Introduction to mathDict

Overview

mathDict is a set of tools in the Parallel Regression package. The primary function of mathDict is to allow multiple processes to easily share read-only access to a data array in shared memory. This shared memory array contains shared columns that individual processes can combine with local columns to efficiently build matrices that can, e.g., test hypotheses.

Data manipulation that needs to be shared is done prior to launching multiple processes. A mathDictMaker( ) object is used to assemble disparate columns into a column-major data matrix stored in a single block of shared memory, and optionally to precompute common manipulations prior to creating the mathDict( ) object. At that point, mathDict facilitates different processes using different views of the same shared read-only data matrix, which can include integrating columns consisting of process-local data.

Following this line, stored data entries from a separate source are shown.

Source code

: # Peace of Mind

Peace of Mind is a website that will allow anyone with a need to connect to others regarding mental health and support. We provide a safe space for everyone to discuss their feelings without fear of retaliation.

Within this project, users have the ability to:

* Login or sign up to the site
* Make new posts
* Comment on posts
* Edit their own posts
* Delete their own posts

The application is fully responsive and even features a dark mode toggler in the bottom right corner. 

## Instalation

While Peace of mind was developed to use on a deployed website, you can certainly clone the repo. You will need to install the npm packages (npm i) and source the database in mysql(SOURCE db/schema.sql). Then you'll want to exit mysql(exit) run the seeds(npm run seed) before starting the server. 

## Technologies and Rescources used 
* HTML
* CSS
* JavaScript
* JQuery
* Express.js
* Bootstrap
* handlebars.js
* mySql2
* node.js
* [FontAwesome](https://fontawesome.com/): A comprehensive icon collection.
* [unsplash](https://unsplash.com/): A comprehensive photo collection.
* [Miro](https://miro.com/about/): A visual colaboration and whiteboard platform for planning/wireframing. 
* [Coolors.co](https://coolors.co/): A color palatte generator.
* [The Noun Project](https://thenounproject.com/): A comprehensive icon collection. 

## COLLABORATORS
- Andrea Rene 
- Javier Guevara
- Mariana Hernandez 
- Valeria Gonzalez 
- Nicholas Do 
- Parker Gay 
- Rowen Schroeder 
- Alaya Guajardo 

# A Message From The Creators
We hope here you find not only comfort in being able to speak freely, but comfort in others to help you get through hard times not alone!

As different processess handle specific analysis tasks, they can use the mathDict( ) to tailor and re-tailor their view of the data matrix as needed for the particular task. Using a series of simple, easily-readable lines of code, the analyst or developer can instruct mathDict to hide columns, add columns that are lags, crossproducts, or powers of other columns, and keep track of which columns are part of a linear hypothesis regarding the matrix to be tested by an F or Wald test. The mathDict( ) will track all of this, while delaying all data processing until the data is retrieved from the mathDict( ) in order to minimize memory-allocating operations and compute the desired output as efficiently as possible.

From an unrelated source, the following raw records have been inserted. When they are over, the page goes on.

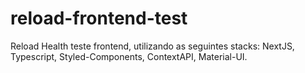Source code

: # reload-frontend-test
Reload Health teste frontend, utilizando as seguintes stacks: NextJS, Typescript, Styled-Components, ContextAPI, Material-UI.
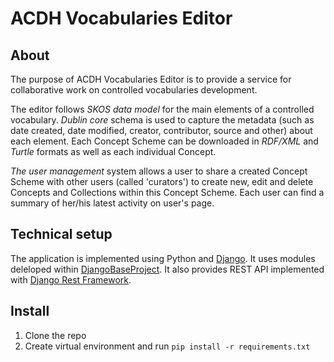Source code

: # ACDH Vocabularies Editor

## About

The purpose of ACDH Vocabularies Editor is to provide a service for collaborative work on controlled vocabularies development.

The editor follows *SKOS data model* for the main elements of a controlled vocabulary. *Dublin core* schema is used to capture the metadata (such as date created, date modified, creator, contributor, source and other) about each element. Each Concept Scheme can be downloaded in *RDF/XML* and *Turtle* formats as well as each individual Concept.

*The user management* system allows a user to share a created Concept Scheme with other users (called 'curators') to create new, edit and delete Concepts and Collections within this Concept Scheme. Each user can find a summary of her/his latest activity on user's page.


## Technical setup

The application is implemented using Python and [Django](https://www.djangoproject.com/). It uses modules deleloped within [DjangoBaseProject](https://github.com/acdh-oeaw/djangobaseproject). It also provides REST API implemented with [Django Rest Framework](https://www.django-rest-framework.org/). 

## Install

1. Clone the repo
2. Create virtual environment and run `pip install -r requirements.txt`
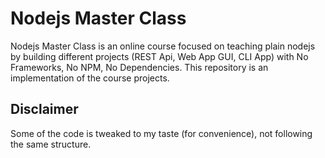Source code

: # Nodejs Master Class
Nodejs Master Class is an online course focused on teaching plain nodejs by building different projects (REST Api, Web App GUI, CLI App) with No Frameworks, No NPM, No Dependencies.
This repository is an implementation of the course projects.

## Disclaimer
Some of the code is tweaked to my taste (for convenience), not following the same structure.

Making a mathDict( ) object using mathDictMaker( )

mathDict( ) objects are created by adding columns to a mathDictMaker( ) object as if it were a dictionary. Each column must be a sequence such as a list or an array that consists of numbers, and all must have the same length. In the following example, A, B, C, and D are all lists of floats, and d1 is a list of integer values 0 and 1:

mdMaker = mathDictMaker( )
mdMaker['A']  = A
mdMaker['B']  = B
mdMaker['C']  = C
mdMaker['D']  = D
mdMaker['d1'] = d1
SharedDataArray, mDict = mdMaker.make( cache_crossproducts=True, cache_powers=2 )

(See mathDict_example.py.)

The mathDictMaker simply stores pointers to these lists until the .make( ) method is called. At that point, mathDictMaker( ) determines how much memory to allocate in order to store all of the original columns (of which there are five in this example) and the requested manipulations thereof in a single block of memory. mathDictMaker( ) assembles the columns into the multiprocessing.sharedctypes.RawArray( ) object (named SharedDataArray in this example) and stores the metadata in the mathDict( ) object (here named mDict).

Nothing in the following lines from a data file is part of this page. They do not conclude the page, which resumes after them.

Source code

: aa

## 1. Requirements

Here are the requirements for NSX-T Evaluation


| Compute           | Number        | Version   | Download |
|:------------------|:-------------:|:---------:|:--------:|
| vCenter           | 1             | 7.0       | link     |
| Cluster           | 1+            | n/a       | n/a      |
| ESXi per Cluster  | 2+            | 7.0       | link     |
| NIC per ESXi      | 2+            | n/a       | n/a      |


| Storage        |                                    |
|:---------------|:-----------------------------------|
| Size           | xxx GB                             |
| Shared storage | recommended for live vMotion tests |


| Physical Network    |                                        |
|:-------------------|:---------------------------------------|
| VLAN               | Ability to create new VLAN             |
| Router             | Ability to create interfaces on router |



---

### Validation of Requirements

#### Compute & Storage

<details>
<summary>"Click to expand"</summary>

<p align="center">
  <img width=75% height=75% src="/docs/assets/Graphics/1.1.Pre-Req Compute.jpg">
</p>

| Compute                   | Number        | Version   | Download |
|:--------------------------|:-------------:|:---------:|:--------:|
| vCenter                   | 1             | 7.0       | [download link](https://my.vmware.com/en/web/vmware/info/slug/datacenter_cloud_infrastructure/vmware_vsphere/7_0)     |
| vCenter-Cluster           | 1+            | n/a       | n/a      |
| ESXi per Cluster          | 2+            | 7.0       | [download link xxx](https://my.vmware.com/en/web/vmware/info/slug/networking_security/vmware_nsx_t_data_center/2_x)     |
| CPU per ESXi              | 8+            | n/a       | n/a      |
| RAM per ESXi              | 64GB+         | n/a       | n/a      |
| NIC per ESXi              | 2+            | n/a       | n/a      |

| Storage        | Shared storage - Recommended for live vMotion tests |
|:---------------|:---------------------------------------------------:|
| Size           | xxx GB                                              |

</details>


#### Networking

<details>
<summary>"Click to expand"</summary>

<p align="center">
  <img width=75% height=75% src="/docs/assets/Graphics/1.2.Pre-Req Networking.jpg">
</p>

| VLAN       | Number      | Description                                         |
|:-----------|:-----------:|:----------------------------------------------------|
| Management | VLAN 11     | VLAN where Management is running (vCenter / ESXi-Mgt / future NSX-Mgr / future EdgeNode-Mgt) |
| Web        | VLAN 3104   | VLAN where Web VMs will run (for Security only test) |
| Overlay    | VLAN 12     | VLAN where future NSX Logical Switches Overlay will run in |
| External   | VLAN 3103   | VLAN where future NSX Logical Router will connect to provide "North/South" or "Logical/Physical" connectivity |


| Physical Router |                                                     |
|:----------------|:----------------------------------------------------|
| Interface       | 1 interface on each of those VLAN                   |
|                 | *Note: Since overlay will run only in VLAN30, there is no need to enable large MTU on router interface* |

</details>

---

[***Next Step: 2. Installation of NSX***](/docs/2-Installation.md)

In this example, the first keyword argument tells mathDictMaker( ) to compute the crossproduct of each of the five columns with each of the other four columns and store these manipulations in the SharedDataArray. The second keyword argument tells mathDictMaker( ) to compute the product of each of the five columns with itself. Although mathDictMaker( ) will compute d1 ** 2, the mathDict toolset will not allow both d1 and d1 ** 2 to be included in a matrix built for hypothesis testing if it is told that d1 is a dummy term.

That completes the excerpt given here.